The unhappy position of the Protestant Episcopal Church, as an integral part of the Anglican Communion, in allowing herself to be constantly and continuously classified with the Protestant bodies which have no Historical Episcopate, and scarcely ever, as she should, fearlessly asserting her Catholic and Apostolic heritage, has naturally permitted herself and the whole Anglican Communion to be grievously misunderstood by the Holy Eastern Church. And again, as Dr. Irvine most clearly points out, she has never zealously and unitedly “pressed her claims before the four Eastern Patriarchates” during the past “three hundred years.” The English Church and her daughter churches, with the Protestant Episcopal Church, after drifting along all these years, apparently content with herself in the self-depending knowledge of her own claims or, possibly in a spirit of indifference as to what others may think or say of these claims, finds herself to-day in the unique and notable position where she alone, amidst the entire religious world, Catholic and Protestant, acknowledges and maintains her historical claim of Catholic heritage and Apostolic continuity. She has been unjust to herself, and her Episcopate is to-day receiving the due reward of their own compromising weakness and failure in not safeguarding the Priesthood of their own Church, which looks to them for perpetuation and protection.

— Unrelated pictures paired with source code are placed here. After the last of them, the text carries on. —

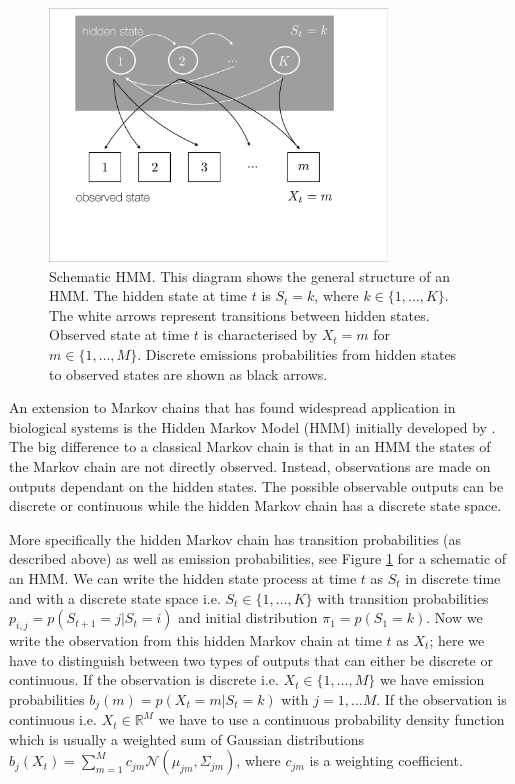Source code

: \begin{figure}[!t]
\centering
\includegraphics[width=0.8\textwidth]{pics/hmm-schem.pdf}
\caption{Schematic HMM. This diagram shows the general structure of an HMM. The hidden state at time $t$ is $S_t=k$, where $k \in \{1, \ldots, K\}$. The white arrows represent transitions between hidden states. Observed state at time $t$ is characterised by $X_t =m $ for $m \in \{1, \ldots, M\}$. Discrete emissions probabilities from hidden states to observed states are shown as black arrows.}
\label{fig:hmm-schem}
\end{figure}

An extension to Markov chains that has found widespread application in biological systems is the Hidden Markov Model (HMM)  initially developed by \cite{Baum:1966cy}. The big difference to a classical Markov chain is that in an HMM the states of the Markov chain are not directly observed. Instead, observations are made on outputs dependant on the hidden states. The possible observable outputs can be discrete or continuous while the hidden Markov chain has a discrete state space.

More specifically the hidden Markov chain has transition probabilities (as described above) as well as emission probabilities, see Figure \ref{fig:hmm-schem} for a schematic of an HMM. We can write the hidden state process at time $t$ as $S_t$ in discrete time and with a discrete state space i.e. $S_t \in \lbrace 1, \ldots, K \rbrace$ with transition probabilities $p_{i,j} = p(S_{t+1} =j | S_t =i)$ and initial distribution $\pi_1 = p(S_1 = k)$. Now we write the observation from this hidden Markov chain at time $t$ as $X_t$; here we have to distinguish between two types of outputs that can either be discrete or continuous. If the observation is discrete i.e. $X_t \in \lbrace 1, \ldots, M \rbrace$ we have emission probabilities  $b_j(m) = p(X_t = m | S_t = k)$ with $j = 1, \ldots M$. If the observation is continuous i.e. $X_t \in \mathbb{R}^M$ we have to use a continuous probability density function which is usually a weighted sum of Gaussian distributions $b_j(X_t) = \sum_{m=1}^M c_{jm}\mathcal{N}(\mu_{jm}, \Sigma_{jm})$, where $c_{jm}$ is a weighting coefficient.

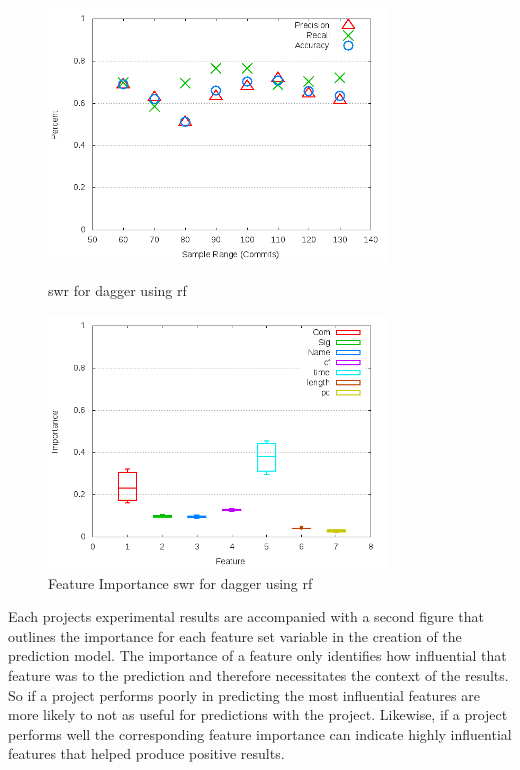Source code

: \begin{figure}[!ht]
    \centering
        \includegraphics[width=0.8\textwidth]{images/rf/test_1/dagger_sample_range}
        \caption{\gls{swr} for dagger using \gls{rf}}
        \label{fig:test_1_dagger_rf}

    \includegraphics[width=0.8\textwidth]{images/rf/test_1/dagger_importance}
        \caption{Feature Importance \gls{swr} for dagger using \gls{rf}}
        \label{fig:test_1_dagger_rf_importance}
\end{figure}

Each projects experimental results are accompanied with a second figure that outlines the importance for each feature set variable in the creation of the prediction model. The importance of a feature only identifies how influential that feature was to the prediction and therefore necessitates the context of the results. So if a project performs poorly in predicting the most influential features are more likely to not as useful for predictions with the project. Likewise, if a project performs well the corresponding feature importance can indicate highly influential features that helped produce positive results.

In ordaining Dr. Irvine to the Priesthood of the Holy Orthodox Church, his Grace, Archbishop Tikhon, acted, as he was morally and canonically bound to do, in strict obedience to the canonical and ancient usage of the Catholic Church, and the ordination has not been held sacreligious nor discourteous to the Anglican Church outside of one or more irresponsible Church newspapers and some individual ecclesiastics who wrote hastily and unfavorably of the action as doing harm to the cordial relations then obtaining between the Protestant Episcopal and Holy Orthodox Churches. Even the Presiding Bishop of the Protestant Episcopal Church, the Rt. Rev. Dr. Tuttle, in his individual protest to the President of the Holy Synod, seems to have moved unadvisedly as judging the act of Archbishop Tikhon intrusive and tending to disturb ecclesiastical relations when, in fact, no inter-communion really existed at the time or had ever existed.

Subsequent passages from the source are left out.